Hi Mitesh,
If you're setting the exposure manually then "EC" ceases to exist. Probably what you're seeing on the meter is an indication of how the camera THINKS it will expose compared to how it thinks it SHOULD expose. So if the meter is on 02EV then it THINK it'll be under-exposed by 2 stops.
The only rule is "there are no rules". It's your photo, so you can choose how you wish to interpret the scene. THe bottom line is that the camera DOESN'T work the same way as the human eye, so what you capture with a night scene will always be different to what you see. Here's a good example; this shot was a 12 minute exposure - in reality is was so dark I had to abort an earlier shot that night when I tripped over a tripod leg, but the camera saw things just fine ...

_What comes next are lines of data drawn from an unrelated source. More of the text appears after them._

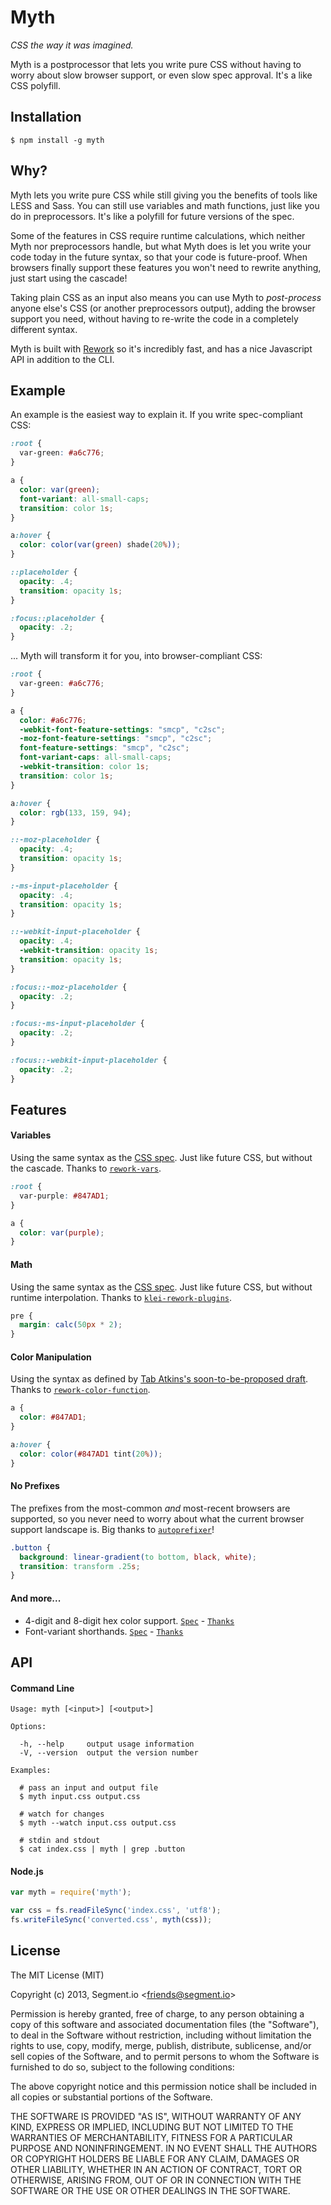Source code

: # Myth

  _CSS the way it was imagined._

  Myth is a postprocessor that lets you write pure CSS without having to worry about slow browser support, or even slow spec approval. It's a like CSS polyfill.

## Installation

    $ npm install -g myth

## Why?

  Myth lets you write pure CSS while still giving you the benefits of tools like LESS and Sass. You can still use variables and math functions, just like you do in preprocessors. It's like a polyfill for future versions of the spec.

  Some of the features in CSS require runtime calculations, which neither Myth nor preprocessors handle, but what Myth does is let you write your code today in the future syntax, so that your code is future-proof. When browsers finally support these features you won't need to rewrite anything, just start using the cascade!

  Taking plain CSS as an input also means you can use Myth to <em>post-process</em> anyone else's CSS (or another preprocessors output), adding the browser support you need, without having to re-write the code in a completely different syntax.

  Myth is built with <a href="https://github.com/visionmedia/rework">Rework</a> so it's incredibly fast, and has a nice Javascript API in addition to the CLI.

## Example

  An example is the easiest way to explain it. If you write spec-compliant CSS:

```css
:root {
  var-green: #a6c776;
}

a {
  color: var(green);
  font-variant: all-small-caps;
  transition: color 1s;
}

a:hover {
  color: color(var(green) shade(20%));
}

::placeholder {
  opacity: .4;
  transition: opacity 1s;
}

:focus::placeholder {
  opacity: .2;
}
```

  ... Myth will transform it for you, into browser-compliant CSS:

```css
:root {
  var-green: #a6c776;
}

a {
  color: #a6c776;
  -webkit-font-feature-settings: "smcp", "c2sc";
  -moz-font-feature-settings: "smcp", "c2sc";
  font-feature-settings: "smcp", "c2sc";
  font-variant-caps: all-small-caps;
  -webkit-transition: color 1s;
  transition: color 1s;
}

a:hover {
  color: rgb(133, 159, 94);
}

::-moz-placeholder {
  opacity: .4;
  transition: opacity 1s;
}

:-ms-input-placeholder {
  opacity: .4;
  transition: opacity 1s;
}

::-webkit-input-placeholder {
  opacity: .4;
  -webkit-transition: opacity 1s;
  transition: opacity 1s;
}

:focus::-moz-placeholder {
  opacity: .2;
}

:focus:-ms-input-placeholder {
  opacity: .2;
}

:focus::-webkit-input-placeholder {
  opacity: .2;
}
```

## Features

#### Variables
  
  Using the same syntax as the [CSS spec](http://dev.w3.org/csswg/css-variables/). Just like future CSS, but without the cascade. Thanks to [`rework-vars`](https://github.com/visionmedia/rework-vars).

```css
:root {
  var-purple: #847AD1;
}

a {
  color: var(purple);
}
```

#### Math
  
  Using the same syntax as the [CSS spec](http://www.w3.org/TR/css3-values/#calc-notation). Just like future CSS, but without runtime interpolation. Thanks to [`klei-rework-plugins`](https://github.com/klei-dev/rework-plugins).

```css
pre {
  margin: calc(50px * 2);
}
```

#### Color Manipulation
  
  Using the syntax as defined by [Tab Atkins's soon-to-be-proposed draft](http://rawgithub.com/tabatkins/specs/master/css-color/Overview.html#modifying-colors). Thanks to [`rework-color-function`](https://github.com/ianstormtaylor/rework-color-function).

```css
a {
  color: #847AD1;
}

a:hover {
  color: color(#847AD1 tint(20%));
}
```

#### No Prefixes
  
  The prefixes from the most-common *and* most-recent browsers are supported, so you never need to worry about what the current browser support landscape is. Big thanks to [`autoprefixer`](https://github.com/ai/autoprefixer)!

```css
.button {
  background: linear-gradient(to bottom, black, white);
  transition: transform .25s;
}
```

#### And more...

* 4-digit and 8-digit hex color support. [`Spec`](http://rawgithub.com/tabatkins/specs/master/css-color/Overview.html#hex-notation) - [`Thanks`](https://github.com/ianstormtaylor/rework-hex-alpha)
* Font-variant shorthands. [`Spec`](http://www.w3.org/TR/css3-fonts/#font-variant-prop) - [`Thanks`](https://github.com/ianstormtaylor/rework-font-variant)

## API

#### Command Line

```
Usage: myth [<input>] [<output>]

Options:

  -h, --help     output usage information
  -V, --version  output the version number

Examples:

  # pass an input and output file
  $ myth input.css output.css
  
  # watch for changes
  $ myth --watch input.css output.css
  
  # stdin and stdout
  $ cat index.css | myth | grep .button
```

#### Node.js

```js
var myth = require('myth');

var css = fs.readFileSync('index.css', 'utf8');
fs.writeFileSync('converted.css', myth(css));
```

## License

  The MIT License (MIT)

  Copyright (c) 2013, Segment.io &lt;friends@segment.io&gt;

  Permission is hereby granted, free of charge, to any person obtaining a copy of this software and associated documentation files (the "Software"), to deal in the Software without restriction, including without limitation the rights to use, copy, modify, merge, publish, distribute, sublicense, and/or sell copies of the Software, and to permit persons to whom the Software is furnished to do so, subject to the following conditions:

  The above copyright notice and this permission notice shall be included in all copies or substantial portions of the Software.

  THE SOFTWARE IS PROVIDED "AS IS", WITHOUT WARRANTY OF ANY KIND, EXPRESS OR IMPLIED, INCLUDING BUT NOT LIMITED TO THE WARRANTIES OF MERCHANTABILITY, FITNESS FOR A PARTICULAR PURPOSE AND NONINFRINGEMENT. IN NO EVENT SHALL THE AUTHORS OR COPYRIGHT HOLDERS BE LIABLE FOR ANY CLAIM, DAMAGES OR OTHER LIABILITY, WHETHER IN AN ACTION OF CONTRACT, TORT OR OTHERWISE, ARISING FROM, OUT OF OR IN CONNECTION WITH THE SOFTWARE OR THE USE OR OTHER DEALINGS IN THE SOFTWARE.
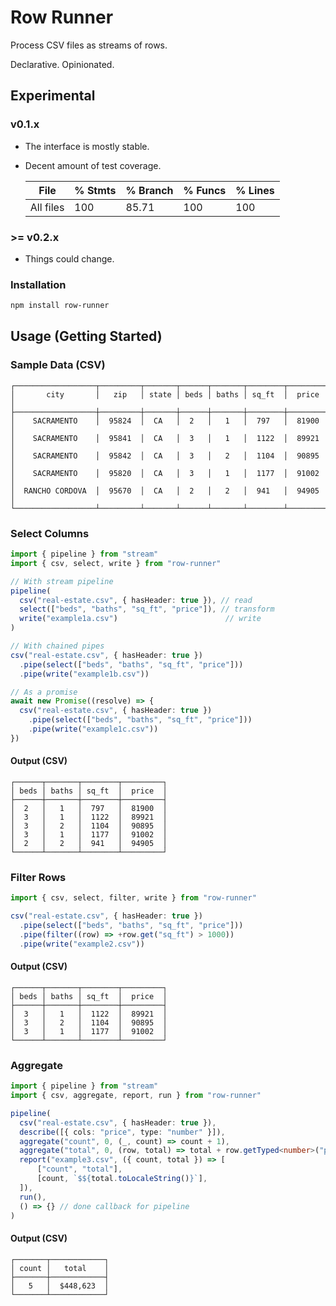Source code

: # Row Runner

Process CSV files as streams of rows.

Declarative. Opinionated.

## Experimental

### v0.1.x

- The interface is mostly stable.
- Decent amount of test coverage.

    File      | % Stmts | % Branch | % Funcs | % Lines
    ----------|---------|----------|---------|---------
    All files | 100     | 85.71    | 100     | 100

### >= v0.2.x

- Things could change.

### Installation

```sh
npm install row-runner
```

## Usage (Getting Started)

### Sample Data (CSV)

    ┌──────────────────┬─────────┬───────┬──────┬───────┬────────┬─────────┐
    │       city       │   zip   │ state │ beds │ baths │ sq_ft  │  price  │
    ├──────────────────┼─────────┼───────┼──────┼───────┼────────┼─────────┤
    │    SACRAMENTO    │  95824  │  CA   │  2   │   1   │  797   │  81900  │
    │    SACRAMENTO    │  95841  │  CA   │  3   │   1   │  1122  │  89921  │
    │    SACRAMENTO    │  95842  │  CA   │  3   │   2   │  1104  │  90895  │
    │    SACRAMENTO    │  95820  │  CA   │  3   │   1   │  1177  │  91002  │
    │  RANCHO CORDOVA  │  95670  │  CA   │  2   │   2   │  941   │  94905  │
    └──────────────────┴─────────┴───────┴──────┴───────┴────────┴─────────┘

### Select Columns

```ts
import { pipeline } from "stream"
import { csv, select, write } from "row-runner"

// With stream pipeline
pipeline(
  csv("real-estate.csv", { hasHeader: true }), // read
  select(["beds", "baths", "sq_ft", "price"]), // transform
  write("example1a.csv")                        // write
)

// With chained pipes
csv("real-estate.csv", { hasHeader: true })
  .pipe(select(["beds", "baths", "sq_ft", "price"]))
  .pipe(write("example1b.csv"))

// As a promise
await new Promise((resolve) => {
  csv("real-estate.csv", { hasHeader: true })
    .pipe(select(["beds", "baths", "sq_ft", "price"]))
    .pipe(write("example1c.csv"))
})

```

#### Output (CSV)

    ┌──────┬───────┬────────┬─────────┐
    │ beds │ baths │ sq_ft  │  price  │
    ├──────┼───────┼────────┼─────────┤
    │  2   │   1   │  797   │  81900  │
    │  3   │   1   │  1122  │  89921  │
    │  3   │   2   │  1104  │  90895  │
    │  3   │   1   │  1177  │  91002  │
    │  2   │   2   │  941   │  94905  │
    └──────┴───────┴────────┴─────────┘

### Filter Rows

```ts
import { csv, select, filter, write } from "row-runner"

csv("real-estate.csv", { hasHeader: true })
  .pipe(select(["beds", "baths", "sq_ft", "price"]))
  .pipe(filter((row) => +row.get("sq_ft") > 1000))
  .pipe(write("example2.csv"))
```

#### Output (CSV)

    ┌──────┬───────┬────────┬─────────┐
    │ beds │ baths │ sq_ft  │  price  │
    ├──────┼───────┼────────┼─────────┤
    │  3   │   1   │  1122  │  89921  │
    │  3   │   2   │  1104  │  90895  │
    │  3   │   1   │  1177  │  91002  │
    └──────┴───────┴────────┴─────────┘

### Aggregate

```ts
import { pipeline } from "stream"
import { csv, aggregate, report, run } from "row-runner"

pipeline(
  csv("real-estate.csv", { hasHeader: true }),
  describe([{ cols: "price", type: "number" }]),
  aggregate("count", 0, (_, count) => count + 1),
  aggregate("total", 0, (row, total) => total + row.getTyped<number>("price")),
  report("example3.csv", ({ count, total }) => [
      ["count", "total"],
      [count, `$${total.toLocaleString()}`],
  ]),
  run(),
  () => {} // done callback for pipeline
)
```

#### Output (CSV)

    ┌───────┬────────────┐
    │ count │   total    │
    ├───────┼────────────┤
    │   5   │  $448,623  │
    └───────┴────────────┘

With regards to night shooting, the camera will be incapable of capturing the complete dynamic range of the scene (the ratio of the brightest detail to the darkest detail), so something is going to have to give. If you capture the highlights correctly then other parts of the scene will be dark and/or noisy. If you capture the darker bit correctly then the highlights will be blown. In reality, it's usually the midtones you'll be wanting (a-la the middle image of your 3 above) - so my suggestion is to adjust the exposure so that these look approx correct on the camera's review screen, and then adjust them to taste in post-processing.